▶ [The records]:
*****
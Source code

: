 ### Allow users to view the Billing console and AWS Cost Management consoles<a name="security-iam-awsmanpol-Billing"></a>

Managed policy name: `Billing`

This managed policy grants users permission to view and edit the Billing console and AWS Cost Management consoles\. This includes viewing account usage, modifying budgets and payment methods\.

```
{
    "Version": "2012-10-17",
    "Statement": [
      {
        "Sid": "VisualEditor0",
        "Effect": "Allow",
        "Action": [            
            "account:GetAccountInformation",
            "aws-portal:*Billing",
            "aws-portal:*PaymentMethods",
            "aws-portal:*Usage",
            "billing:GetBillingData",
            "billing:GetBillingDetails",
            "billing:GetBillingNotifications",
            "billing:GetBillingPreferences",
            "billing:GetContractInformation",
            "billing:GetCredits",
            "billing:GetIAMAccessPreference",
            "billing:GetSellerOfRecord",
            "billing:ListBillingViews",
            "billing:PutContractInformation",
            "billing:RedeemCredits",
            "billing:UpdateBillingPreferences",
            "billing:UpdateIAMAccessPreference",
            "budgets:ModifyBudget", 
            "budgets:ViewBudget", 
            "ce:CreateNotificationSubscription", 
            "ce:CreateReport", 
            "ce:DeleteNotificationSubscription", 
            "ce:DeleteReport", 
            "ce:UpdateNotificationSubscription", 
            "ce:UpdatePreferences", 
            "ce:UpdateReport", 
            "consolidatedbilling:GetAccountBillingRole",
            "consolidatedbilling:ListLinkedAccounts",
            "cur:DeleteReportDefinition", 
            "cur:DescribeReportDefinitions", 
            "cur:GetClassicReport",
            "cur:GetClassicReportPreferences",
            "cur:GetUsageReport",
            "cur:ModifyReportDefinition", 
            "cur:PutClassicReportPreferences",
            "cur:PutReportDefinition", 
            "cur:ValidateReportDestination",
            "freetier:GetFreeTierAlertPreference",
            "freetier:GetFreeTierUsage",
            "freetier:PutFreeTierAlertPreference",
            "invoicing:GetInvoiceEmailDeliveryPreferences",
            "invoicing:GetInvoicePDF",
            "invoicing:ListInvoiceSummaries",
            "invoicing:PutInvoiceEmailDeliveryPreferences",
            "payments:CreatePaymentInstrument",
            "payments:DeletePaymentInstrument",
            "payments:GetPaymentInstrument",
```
*****
▶ [Task statement]:
Please filter the entries for the word "console" and copy the lines that have it.

▶ [Answer section]:
: ### Allow users to view the Billing console and AWS Cost Management consoles<a name="security-iam-awsmanpol-Billing"></a>
This managed policy grants users permission to view and edit the Billing console and AWS Cost Management consoles\. This includes viewing account usage, modifying budgets and payment methods\.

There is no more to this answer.